▸ **TASK DETAILS**
Without the images, write out the whole listing exactly.

▸ **RECORDS SHOWN**

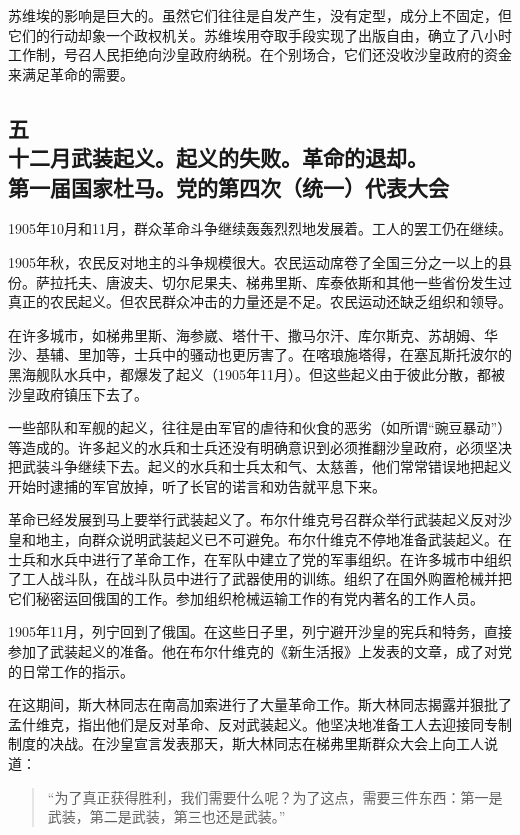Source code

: 苏维埃的影响是巨大的。虽然它们往往是自发产生，没有定型，成分上不固定，但它们的行动却象一个政权机关。苏维埃用夺取手段实现了出版自由，确立了八小时工作制，号召人民拒绝向沙皇政府纳税。在个别场合，它们还没收沙皇政府的资金来满足革命的需要。


\subsection[五\q 十二月武装起义。起义的失败。革命的退却。第一届国家杜马。党的第四次（统一）代表大会]{五\\十二月武装起义。起义的失败。革命的退却。\\第一届国家杜马。党的第四次（统一）代表大会}

1905年10月和11月，群众革命斗争继续轰轰烈烈地发展着。工人的罢工仍在继续。

1905年秋，农民反对地主的斗争规模很大。农民运动席卷了全国三分之一以上的县份。萨拉托夫、唐波夫、切尔尼果夫、梯弗里斯、库泰依斯和其他一些省份发生过真正的农民起义。但农民群众冲击的力量还是不足。农民运动还缺乏组织和领导。

在许多城市，如梯弗里斯、海参崴、塔什干、撒马尔汗、库尔斯克、苏胡姆、华沙、基辅、里加等，士兵中的骚动也更厉害了。在喀琅施塔得，在塞瓦斯托波尔的黑海舰队水兵中，都爆发了起义（1905年11月）。但这些起义由于彼此分散，都被沙皇政府镇压下去了。

一些部队和军舰的起义，往往是由军官的虐待和伙食的恶劣（如所谓“豌豆暴动”）等造成的。许多起义的水兵和士兵还没有明确意识到必须推翻沙皇政府，必须坚决把武装斗争继续下去。起义的水兵和士兵太和气、太慈善，他们常常错误地把起义开始时逮捕的军官放掉，听了长官的诺言和劝告就平息下来。

革命已经发展到马上要举行武装起义了。布尔什维克号召群众举行武装起义反对沙皇和地主，向群众说明武装起义已不可避免。布尔什维克不停地准备武装起义。在士兵和水兵中进行了革命工作，在军队中建立了党的军事组织。在许多城市中组织了工人战斗队，在战斗队员中进行了武器使用的训练。组织了在国外购置枪械并把它们秘密运回俄国的工作。参加组织枪械运输工作的有党内著名的工作人员。

1905年11月，列宁回到了俄国。在这些日子里，列宁避开沙皇的宪兵和特务，直接参加了武装起义的准备。他在布尔什维克的《新生活报》上发表的文章，成了对党的日常工作的指示。

在这期间，斯大林同志在南高加索进行了大量革命工作。斯大林同志揭露并狠批了孟什维克，指出他们是反对革命、反对武装起义。他坚决地准备工人去迎接同专制制度的决战。在沙皇宣言发表那天，斯大林同志在梯弗里斯群众大会上向工人说道：

\begin{quotation}
“为了真正获得胜利，我们需要什么呢？为了这点，需要三件东西：第一是武装，第二是武装，第三也还是武装。”
\end{quotation}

▸ **WORKED SOLUTION**
Source code

: 苏维埃的影响是巨大的。虽然它们往往是自发产生，没有定型，成分上不固定，但它们的行动却象一个政权机关。苏维埃用夺取手段实现了出版自由，确立了八小时工作制，号召人民拒绝向沙皇政府纳税。在个别场合，它们还没收沙皇政府的资金来满足革命的需要。


\subsection[五\q 十二月武装起义。起义的失败。革命的退却。第一届国家杜马。党的第四次（统一）代表大会]{五\\十二月武装起义。起义的失败。革命的退却。\\第一届国家杜马。党的第四次（统一）代表大会}

1905年10月和11月，群众革命斗争继续轰轰烈烈地发展着。工人的罢工仍在继续。

1905年秋，农民反对地主的斗争规模很大。农民运动席卷了全国三分之一以上的县份。萨拉托夫、唐波夫、切尔尼果夫、梯弗里斯、库泰依斯和其他一些省份发生过真正的农民起义。但农民群众冲击的力量还是不足。农民运动还缺乏组织和领导。

在许多城市，如梯弗里斯、海参崴、塔什干、撒马尔汗、库尔斯克、苏胡姆、华沙、基辅、里加等，士兵中的骚动也更厉害了。在喀琅施塔得，在塞瓦斯托波尔的黑海舰队水兵中，都爆发了起义（1905年11月）。但这些起义由于彼此分散，都被沙皇政府镇压下去了。

一些部队和军舰的起义，往往是由军官的虐待和伙食的恶劣（如所谓“豌豆暴动”）等造成的。许多起义的水兵和士兵还没有明确意识到必须推翻沙皇政府，必须坚决把武装斗争继续下去。起义的水兵和士兵太和气、太慈善，他们常常错误地把起义开始时逮捕的军官放掉，听了长官的诺言和劝告就平息下来。

革命已经发展到马上要举行武装起义了。布尔什维克号召群众举行武装起义反对沙皇和地主，向群众说明武装起义已不可避免。布尔什维克不停地准备武装起义。在士兵和水兵中进行了革命工作，在军队中建立了党的军事组织。在许多城市中组织了工人战斗队，在战斗队员中进行了武器使用的训练。组织了在国外购置枪械并把它们秘密运回俄国的工作。参加组织枪械运输工作的有党内著名的工作人员。

1905年11月，列宁回到了俄国。在这些日子里，列宁避开沙皇的宪兵和特务，直接参加了武装起义的准备。他在布尔什维克的《新生活报》上发表的文章，成了对党的日常工作的指示。

在这期间，斯大林同志在南高加索进行了大量革命工作。斯大林同志揭露并狠批了孟什维克，指出他们是反对革命、反对武装起义。他坚决地准备工人去迎接同专制制度的决战。在沙皇宣言发表那天，斯大林同志在梯弗里斯群众大会上向工人说道：

\begin{quotation}
“为了真正获得胜利，我们需要什么呢？为了这点，需要三件东西：第一是武装，第二是武装，第三也还是武装。”
\end{quotation}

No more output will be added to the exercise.